With images removed, return the whole listing exactly as written.
►
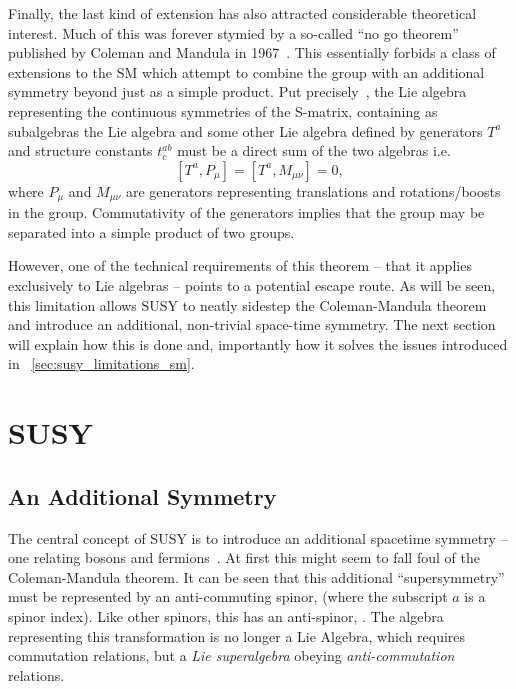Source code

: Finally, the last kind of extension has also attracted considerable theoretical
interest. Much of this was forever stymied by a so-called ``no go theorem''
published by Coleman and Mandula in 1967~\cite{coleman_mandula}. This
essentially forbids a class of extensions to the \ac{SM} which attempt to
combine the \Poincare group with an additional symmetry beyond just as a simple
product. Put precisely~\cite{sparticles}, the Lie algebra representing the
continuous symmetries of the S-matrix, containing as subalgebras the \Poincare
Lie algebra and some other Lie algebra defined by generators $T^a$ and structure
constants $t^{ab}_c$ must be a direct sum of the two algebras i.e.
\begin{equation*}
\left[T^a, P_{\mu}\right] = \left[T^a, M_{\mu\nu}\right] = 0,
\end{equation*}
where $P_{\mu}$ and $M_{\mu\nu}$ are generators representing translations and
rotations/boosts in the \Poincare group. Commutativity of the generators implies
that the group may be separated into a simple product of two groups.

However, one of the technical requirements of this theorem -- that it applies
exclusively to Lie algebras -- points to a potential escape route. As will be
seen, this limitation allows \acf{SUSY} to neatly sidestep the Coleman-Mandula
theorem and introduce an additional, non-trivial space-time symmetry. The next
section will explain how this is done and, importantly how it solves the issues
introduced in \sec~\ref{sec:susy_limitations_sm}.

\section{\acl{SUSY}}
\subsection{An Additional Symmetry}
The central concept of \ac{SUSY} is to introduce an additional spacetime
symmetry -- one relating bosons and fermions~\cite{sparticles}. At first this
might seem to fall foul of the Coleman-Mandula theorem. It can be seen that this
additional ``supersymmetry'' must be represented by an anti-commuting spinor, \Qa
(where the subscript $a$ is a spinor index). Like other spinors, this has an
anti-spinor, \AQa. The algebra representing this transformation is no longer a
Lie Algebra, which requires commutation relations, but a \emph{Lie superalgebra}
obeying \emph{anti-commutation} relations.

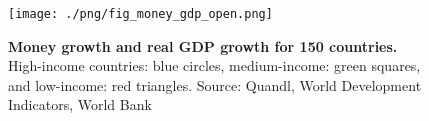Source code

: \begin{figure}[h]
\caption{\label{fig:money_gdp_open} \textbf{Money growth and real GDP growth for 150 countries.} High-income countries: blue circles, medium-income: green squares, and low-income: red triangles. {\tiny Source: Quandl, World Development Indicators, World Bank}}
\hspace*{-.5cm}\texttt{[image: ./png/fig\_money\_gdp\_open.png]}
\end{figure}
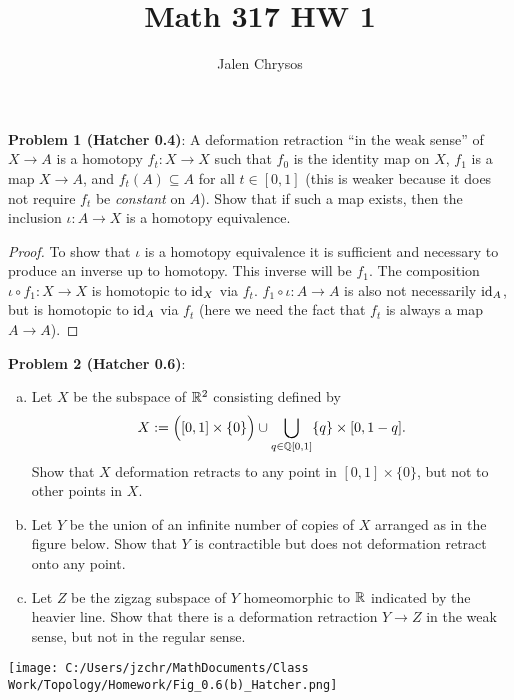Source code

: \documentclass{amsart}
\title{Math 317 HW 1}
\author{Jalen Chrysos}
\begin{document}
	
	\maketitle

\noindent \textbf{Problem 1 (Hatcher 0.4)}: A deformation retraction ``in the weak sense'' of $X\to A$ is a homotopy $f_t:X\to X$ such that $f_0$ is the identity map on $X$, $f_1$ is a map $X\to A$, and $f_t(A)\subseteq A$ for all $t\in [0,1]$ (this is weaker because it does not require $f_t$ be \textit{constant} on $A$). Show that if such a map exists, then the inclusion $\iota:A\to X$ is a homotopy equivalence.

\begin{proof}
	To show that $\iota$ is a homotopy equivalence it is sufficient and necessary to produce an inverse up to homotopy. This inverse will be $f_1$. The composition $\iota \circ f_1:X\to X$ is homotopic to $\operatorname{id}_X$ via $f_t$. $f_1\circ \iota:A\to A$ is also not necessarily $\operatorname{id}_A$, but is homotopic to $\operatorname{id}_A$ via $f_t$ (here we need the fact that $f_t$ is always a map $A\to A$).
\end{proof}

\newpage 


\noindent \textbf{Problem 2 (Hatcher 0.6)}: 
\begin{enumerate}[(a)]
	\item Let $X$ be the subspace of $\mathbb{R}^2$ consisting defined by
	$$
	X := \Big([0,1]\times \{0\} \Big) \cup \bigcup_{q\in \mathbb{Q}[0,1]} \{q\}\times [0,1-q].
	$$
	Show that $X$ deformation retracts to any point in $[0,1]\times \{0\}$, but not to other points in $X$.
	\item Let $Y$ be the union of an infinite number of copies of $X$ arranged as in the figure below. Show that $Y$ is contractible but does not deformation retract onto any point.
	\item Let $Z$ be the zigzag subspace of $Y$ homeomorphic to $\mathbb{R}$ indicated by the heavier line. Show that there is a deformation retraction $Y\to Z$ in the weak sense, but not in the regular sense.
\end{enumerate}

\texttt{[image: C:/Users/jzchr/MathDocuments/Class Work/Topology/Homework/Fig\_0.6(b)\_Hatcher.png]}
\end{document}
◄
- Response box:
Source code

: Finally, the last kind of extension has also attracted considerable theoretical
interest. Much of this was forever stymied by a so-called ``no go theorem''
published by Coleman and Mandula in 1967~\cite{coleman_mandula}. This
essentially forbids a class of extensions to the \ac{SM} which attempt to
combine the \Poincare group with an additional symmetry beyond just as a simple
product. Put precisely~\cite{sparticles}, the Lie algebra representing the
continuous symmetries of the S-matrix, containing as subalgebras the \Poincare
Lie algebra and some other Lie algebra defined by generators $T^a$ and structure
constants $t^{ab}_c$ must be a direct sum of the two algebras i.e.
\begin{equation*}
\left[T^a, P_{\mu}\right] = \left[T^a, M_{\mu\nu}\right] = 0,
\end{equation*}
where $P_{\mu}$ and $M_{\mu\nu}$ are generators representing translations and
rotations/boosts in the \Poincare group. Commutativity of the generators implies
that the group may be separated into a simple product of two groups.

However, one of the technical requirements of this theorem -- that it applies
exclusively to Lie algebras -- points to a potential escape route. As will be
seen, this limitation allows \acf{SUSY} to neatly sidestep the Coleman-Mandula
theorem and introduce an additional, non-trivial space-time symmetry. The next
section will explain how this is done and, importantly how it solves the issues
introduced in \sec~\ref{sec:susy_limitations_sm}.

\section{\acl{SUSY}}
\subsection{An Additional Symmetry}
The central concept of \ac{SUSY} is to introduce an additional spacetime
symmetry -- one relating bosons and fermions~\cite{sparticles}. At first this
might seem to fall foul of the Coleman-Mandula theorem. It can be seen that this
additional ``supersymmetry'' must be represented by an anti-commuting spinor, \Qa
(where the subscript $a$ is a spinor index). Like other spinors, this has an
anti-spinor, \AQa. The algebra representing this transformation is no longer a
Lie Algebra, which requires commutation relations, but a \emph{Lie superalgebra}
obeying \emph{anti-commutation} relations.

Source code

: \begin{figure}[h]
\caption{\label{fig:money_gdp_open} \textbf{Money growth and real GDP growth for 150 countries.} High-income countries: blue circles, medium-income: green squares, and low-income: red triangles. {\tiny Source: Quandl, World Development Indicators, World Bank}}
\hspace*{-.5cm}\texttt{[image: ./png/fig\_money\_gdp\_open.png]}
\end{figure}
Source code

: \documentclass{amsart}
\title{Math 317 HW 1}
\author{Jalen Chrysos}
\begin{document}
	
	\maketitle

\noindent \textbf{Problem 1 (Hatcher 0.4)}: A deformation retraction ``in the weak sense'' of $X\to A$ is a homotopy $f_t:X\to X$ such that $f_0$ is the identity map on $X$, $f_1$ is a map $X\to A$, and $f_t(A)\subseteq A$ for all $t\in [0,1]$ (this is weaker because it does not require $f_t$ be \textit{constant} on $A$). Show that if such a map exists, then the inclusion $\iota:A\to X$ is a homotopy equivalence.

\begin{proof}
	To show that $\iota$ is a homotopy equivalence it is sufficient and necessary to produce an inverse up to homotopy. This inverse will be $f_1$. The composition $\iota \circ f_1:X\to X$ is homotopic to $\operatorname{id}_X$ via $f_t$. $f_1\circ \iota:A\to A$ is also not necessarily $\operatorname{id}_A$, but is homotopic to $\operatorname{id}_A$ via $f_t$ (here we need the fact that $f_t$ is always a map $A\to A$).
\end{proof}

\newpage 


\noindent \textbf{Problem 2 (Hatcher 0.6)}: 
\begin{enumerate}[(a)]
	\item Let $X$ be the subspace of $\mathbb{R}^2$ consisting defined by
	$$
	X := \Big([0,1]\times \{0\} \Big) \cup \bigcup_{q\in \mathbb{Q}[0,1]} \{q\}\times [0,1-q].
	$$
	Show that $X$ deformation retracts to any point in $[0,1]\times \{0\}$, but not to other points in $X$.
	\item Let $Y$ be the union of an infinite number of copies of $X$ arranged as in the figure below. Show that $Y$ is contractible but does not deformation retract onto any point.
	\item Let $Z$ be the zigzag subspace of $Y$ homeomorphic to $\mathbb{R}$ indicated by the heavier line. Show that there is a deformation retraction $Y\to Z$ in the weak sense, but not in the regular sense.
\end{enumerate}

\texttt{[image: C:/Users/jzchr/MathDocuments/Class Work/Topology/Homework/Fig\_0.6(b)\_Hatcher.png]}
\end{document}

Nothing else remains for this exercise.